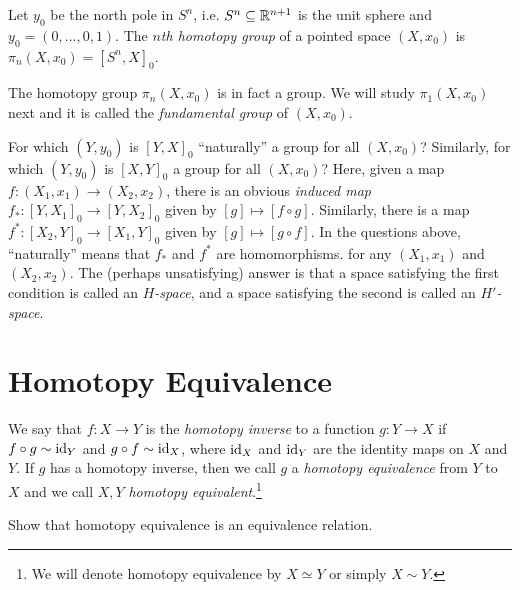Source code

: \begin{definition}
  Let $y_0$ be the north pole in $S^n$, i.e.
  $S^n \subseteq \mathbb{R}^{n + 1}$ is the unit sphere and
  $y_0 = (0, \dots, 0, 1)$. The
  \emph{$n$th homotopy group}
  of a pointed space $(X, x_0)$ is
  $\pi_n(X, x_0) = [S^n, X]_0$.
\end{definition}

\begin{remark}
  The homotopy group $\pi_n(X, x_0)$ is in fact a
  group. We will study $\pi_1(X, x_0)$ next and it is
  called the \emph{fundamental group} of $(X, x_0)$.
\end{remark}

\begin{remark}
  For which $(Y, y_0)$ is $[Y, X]_0$ ``naturally'' a
  group for all $(X, x_0)$? Similarly, for which
  $(Y, y_0)$ is $[X, Y]_0$ a group for all $(X, x_0)$?
  Here, given a map $f : (X_1, x_1) \to (X_2, x_2)$,
  there is an obvious \emph{induced map}
  $f_* : [Y, X_1]_0 \to [Y, X_2]_0$ given by
  $[g] \mapsto [f \circ g]$. Similarly, there is a map
  $f^* : [X_2, Y]_0 \to [X_1, Y]_0$ given by
  $[g] \mapsto [g \circ f]$. In the questions above,
  ``naturally'' means that $f_*$ and $f^*$ are
  homomorphisms.
  for any $(X_1, x_1)$ and $(X_2, x_2)$.
  The (perhaps unsatisfying) answer is that
  a space satisfying the first condition is called
  an \emph{$H$-space}, and a space satisfying the second
  is called an \emph{$H'$-space}.
\end{remark}

\section{Homotopy Equivalence}
\begin{definition}
  We say that $f : X \to Y$ is the \emph{homotopy inverse}
  to a function $g : Y \to X$ if
  $f \circ g \sim \operatorname{id}_Y$ and $g \circ f \sim \operatorname{id}_X$,
  where $\operatorname{id}_X$ and $\operatorname{id}_Y$ are the identity maps
  on $X$ and $Y$.
  If $g$ has a homotopy inverse, then
  we call $g$ a \emph{homotopy equivalence} from $Y$ to
  $X$ and we call $X, Y$ \emph{homotopy equivalent}.\footnote{We will denote homotopy equivalence by $X \simeq Y$ or simply $X \sim Y$.}
\end{definition}

\begin{exercise}
  Show that homotopy equivalence is an equivalence
  relation.
\end{exercise}

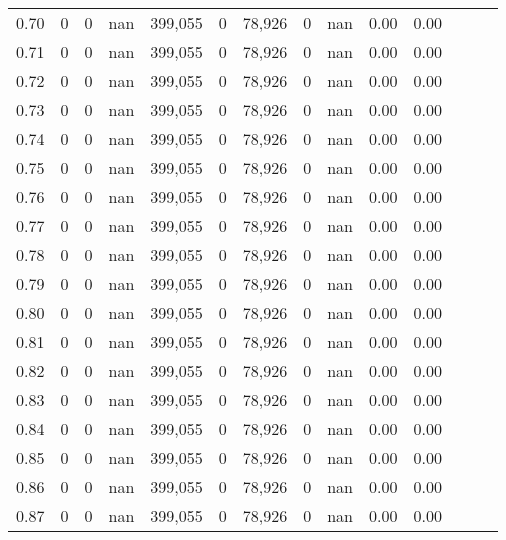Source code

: \begin{tabular}{rrrrrrrrrrrrrr}
0.70 &        0 &       0 &   nan &  399,055 &        0 &  78,926 &       0 &   nan &  0.00 &      0.00 \\
0.71 &        0 &       0 &   nan &  399,055 &        0 &  78,926 &       0 &   nan &  0.00 &      0.00 \\
0.72 &        0 &       0 &   nan &  399,055 &        0 &  78,926 &       0 &   nan &  0.00 &      0.00 \\
0.73 &        0 &       0 &   nan &  399,055 &        0 &  78,926 &       0 &   nan &  0.00 &      0.00 \\
0.74 &        0 &       0 &   nan &  399,055 &        0 &  78,926 &       0 &   nan &  0.00 &      0.00 \\
0.75 &        0 &       0 &   nan &  399,055 &        0 &  78,926 &       0 &   nan &  0.00 &      0.00 \\
0.76 &        0 &       0 &   nan &  399,055 &        0 &  78,926 &       0 &   nan &  0.00 &      0.00 \\
0.77 &        0 &       0 &   nan &  399,055 &        0 &  78,926 &       0 &   nan &  0.00 &      0.00 \\
0.78 &        0 &       0 &   nan &  399,055 &        0 &  78,926 &       0 &   nan &  0.00 &      0.00 \\
0.79 &        0 &       0 &   nan &  399,055 &        0 &  78,926 &       0 &   nan &  0.00 &      0.00 \\
0.80 &        0 &       0 &   nan &  399,055 &        0 &  78,926 &       0 &   nan &  0.00 &      0.00 \\
0.81 &        0 &       0 &   nan &  399,055 &        0 &  78,926 &       0 &   nan &  0.00 &      0.00 \\
0.82 &        0 &       0 &   nan &  399,055 &        0 &  78,926 &       0 &   nan &  0.00 &      0.00 \\
0.83 &        0 &       0 &   nan &  399,055 &        0 &  78,926 &       0 &   nan &  0.00 &      0.00 \\
0.84 &        0 &       0 &   nan &  399,055 &        0 &  78,926 &       0 &   nan &  0.00 &      0.00 \\
0.85 &        0 &       0 &   nan &  399,055 &        0 &  78,926 &       0 &   nan &  0.00 &      0.00 \\
0.86 &        0 &       0 &   nan &  399,055 &        0 &  78,926 &       0 &   nan &  0.00 &      0.00 \\
0.87 &        0 &       0 &   nan &  399,055 &        0 &  78,926 &       0 &   nan &  0.00 &      0.00 \\

\end{tabular}
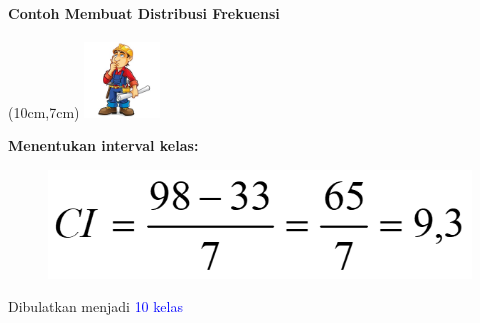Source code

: \documentclass[main.tex]{subfiles}
\begin{document}
\begin{frame}[c]
	\frametitle{}
	\framesubtitle{Contoh Membuat Distribusi Frekuensi}


	\begin{textblock*}{2cm}(10cm,7cm) %
		\includegraphics[width=2cm]{figures/cons}
	\end{textblock*}

\end{frame}

\begin{frame}[c]
	\textbf{Menentukan interval kelas:}
	\begin{figure}
		\begin{center}
			\includegraphics[scale=0.5]{figures/disfrek4}
		\end{center}
	\end{figure}
	Dibulatkan menjadi \textcolor{blue}{10 kelas}

\end{frame}
\end{document}
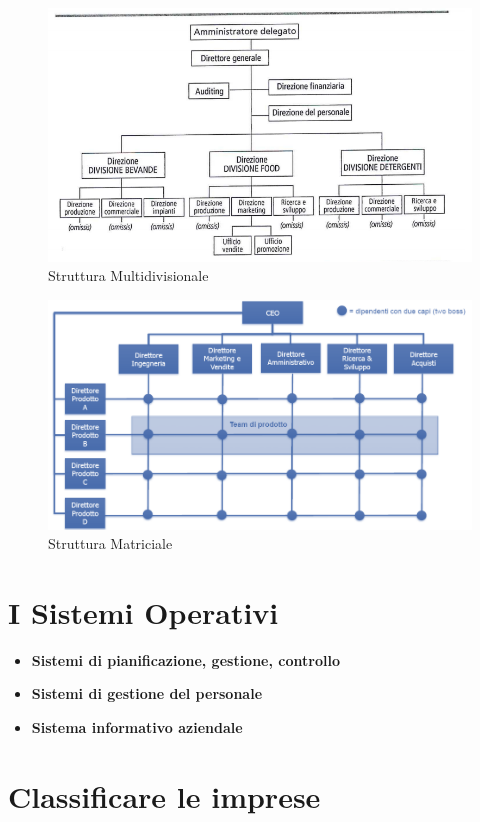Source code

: \documentclass[12pt]{article}
\begin{document}
\begin{figure}[!htb]
    \centering
    \includegraphics[width=1\textwidth]{images/multidivisionale.png}
    \caption{Struttura Multidivisionale}
\end{figure}
\FloatBarrier
\begin{figure}[!htb]
    \centering
    \includegraphics[width=1\textwidth]{images/matriciale.png}
    \caption{Struttura Matriciale}
\end{figure}
\FloatBarrier
\section{I Sistemi Operativi}
\begin{itemize}
    \item \textbf{Sistemi di pianificazione, gestione, controllo}
    \item \textbf{Sistemi di gestione del personale}
    \item \textbf{Sistema informativo aziendale}
\end{itemize}
\newpage
\section{Classificare le imprese}
\end{document}
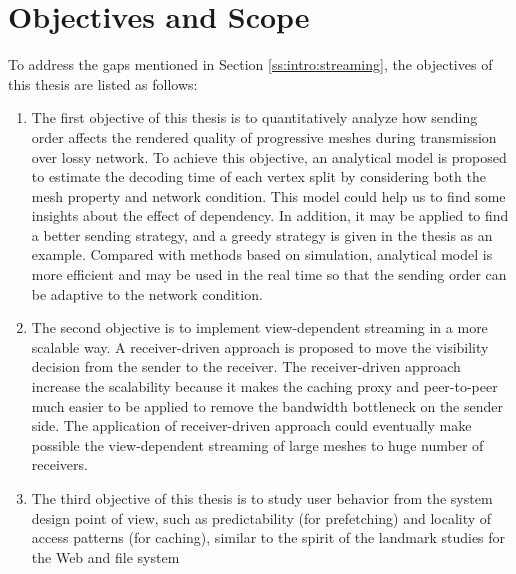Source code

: \documentclass[11pt, a4paper]{report}
\begin{document}
    \section{Objectives and Scope}
    \label{s:intro:objectives}
    To address the gaps mentioned in Section \ref{ss:intro:streaming},  
    the objectives of this thesis are listed as follows: 
    \begin{enumerate}
        \item The first objective of this thesis is
            to quantitatively analyze how sending order affects
            the rendered quality of progressive meshes 
            during transmission over lossy network. 
            To achieve this objective, 
            an analytical model is proposed
            to estimate the decoding time of
            each vertex split by considering both
            the mesh property and network condition. 
            This model could help us to find some insights
            about the effect of dependency. 
            In addition, it may be applied to find a better sending strategy, 
            and a greedy strategy is given in the thesis as an example. 
            Compared with methods based on simulation, 
            analytical model is more efficient and may be used
            in the real time so that the sending order
            can be adaptive to the network condition.
        \item The second objective is to implement view-dependent streaming
            in a more scalable way. A receiver-driven approach is proposed 
            to move the visibility decision from the sender to the receiver.
            The receiver-driven approach increase the scalability
            because it makes the caching proxy and peer-to-peer much easier
            to be applied to remove the bandwidth bottleneck on the sender side.
            The application of receiver-driven approach could eventually
            make possible the view-dependent streaming of large meshes
            to huge number of receivers.
        \item
            The third objective of this thesis is to study user behavior from 
            the system design point of view, such as predictability (for prefetching)
            and locality of access patterns (for caching), similar to the spirit
            of the landmark studies for the Web \cite{huberman98web} and file system

\end{enumerate}
\end{document}
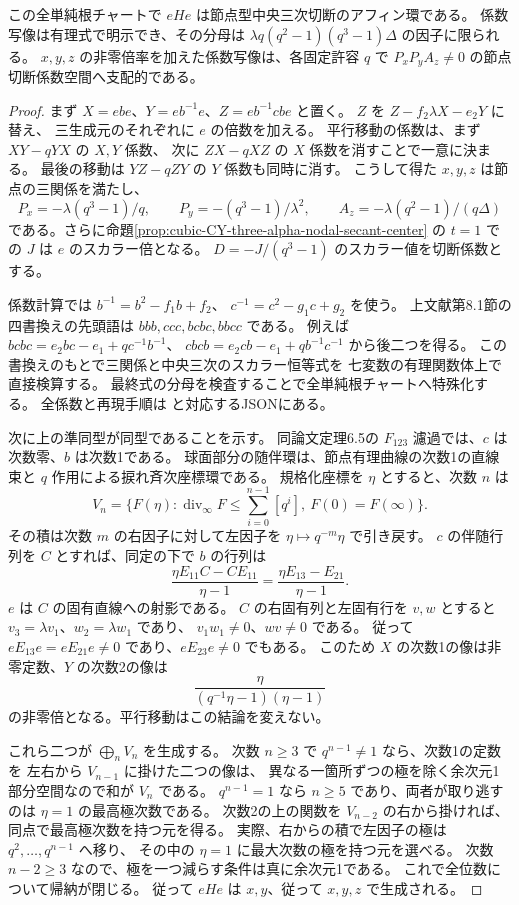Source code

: \begin{theorem}\label{thm:cubic-CY-three-alpha-nodal-E6}
この全単純根チャートで $eHe$ は節点型中央三次切断のアフィン環である。
係数写像は有理式で明示でき、その分母は
$\lambda q(q^2-1)(q^3-1)\Delta$ の因子に限られる。
$x,y,z$ の非零倍率を加えた係数写像は、各固定許容 $q$ で
$P_xP_yA_z\ne0$ の節点切断係数空間へ支配的である。
\end{theorem}
\begin{proof}
まず $X=ebe$、$Y=eb^{-1}e$、$Z=eb^{-1}cbe$ と置く。
$Z$ を $Z-f_2\lambda X-e_2Y$ に替え、
三生成元のそれぞれに $e$ の倍数を加える。
平行移動の係数は、まず $XY-qYX$ の $X,Y$ 係数、
次に $ZX-qXZ$ の $X$ 係数を消すことで一意に決まる。
最後の移動は $YZ-qZY$ の $Y$ 係数も同時に消す。
こうして得た $x,y,z$ は節点の三関係を満たし、
\[
 P_x=-\lambda(q^3-1)/q,\qquad
 P_y=-(q^3-1)/\lambda^2,\qquad
 A_z=-\lambda(q^2-1)/(q\Delta)
\]
である。さらに命題\ref{prop:cubic-CY-three-alpha-nodal-secant-center}
の $t=1$ での $J$ は $e$ のスカラー倍となる。
$D=-J/(q^3-1)$ のスカラー値を切断係数とする。

係数計算では $b^{-1}=b^2-f_1b+f_2$、
$c^{-1}=c^2-g_1c+g_2$ を使う。
上文献第8.1節の四書換えの先頭語は $bbb,ccc,bcbc,bbcc$ である。
例えば $bcbc=e_2bc-e_1+q c^{-1}b^{-1}$、
$cbcb=e_2cb-e_1+q b^{-1}c^{-1}$ から後二つを得る。
この書換えのもとで三関係と中央三次のスカラー恒等式を
七変数の有理関数体上で直接検算する。
最終式の分母を検査することで全単純根チャートへ特殊化する。
全係数と再現手順は
 と対応するJSONにある。

次に上の準同型が同型であることを示す。
同論文定理6.5の $F_{123}$ 濾過では、$c$ は次数零、$b$ は次数1である。
球面部分の随伴環は、節点有理曲線の次数1の直線束と
$q$ 作用による捩れ斉次座標環である。
規格化座標を $\eta$ とすると、次数 $n$ は
\[
 V_n=\bigl\{F(\eta):\operatorname{div}_\infty F
        \le \textstyle\sum_{i=0}^{n-1}[q^i],\ F(0)=F(\infty)\bigr\}.
\]
その積は次数 $m$ の右因子に対して左因子を $\eta\mapsto q^{-m}\eta$ で引き戻す。
$c$ の伴随行列を $C$ とすれば、同定の下で $b$ の行列は
\[
 \frac{\eta E_{11}C-CE_{11}}{\eta-1}
 =\frac{\eta E_{13}-E_{21}}{\eta-1}.
\]
$e$ は $C$ の固有直線への射影である。
$C$ の右固有列と左固有行を $v,w$ とすると
$v_3=\lambda v_1$、$w_2=\lambda w_1$ であり、
$v_1w_1\ne0$、$wv\ne0$ である。
従って $eE_{13}e=eE_{21}e\ne0$ であり、$eE_{23}e\ne0$ でもある。
このため $X$ の次数1の像は非零定数、$Y$ の次数2の像は
\[
 \frac{\eta}{(q^{-1}\eta-1)(\eta-1)}
\]
の非零倍となる。平行移動はこの結論を変えない。

これら二つが $\bigoplus_n V_n$ を生成する。
次数 $n\ge3$ で $q^{n-1}\ne1$ なら、次数1の定数を
左右から $V_{n-1}$ に掛けた二つの像は、
異なる一箇所ずつの極を除く余次元1部分空間なので和が $V_n$ である。
$q^{n-1}=1$ なら $n\ge5$ であり、両者が取り逃すのは $\eta=1$ の最高極次数である。
次数2の上の関数を $V_{n-2}$ の右から掛ければ、同点で最高極次数を持つ元を得る。
実際、右からの積で左因子の極は $q^2,\ldots,q^{n-1}$ へ移り、
その中の $\eta=1$ に最大次数の極を持つ元を選べる。
次数 $n-2\ge3$ なので、極を一つ減らす条件は真に余次元1である。
これで全位数について帰納が閉じる。
従って $eHe$ は $x,y$、従って $x,y,z$ で生成される。


\end{proof}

-*-

Exercise objective -> Reproduce every line from the preceding data in which the word "Sistemi" can be found.

Solved exercise ->
\section{I Sistemi Operativi}
    \item \textbf{Sistemi di pianificazione, gestione, controllo}
    \item \textbf{Sistemi di gestione del personale}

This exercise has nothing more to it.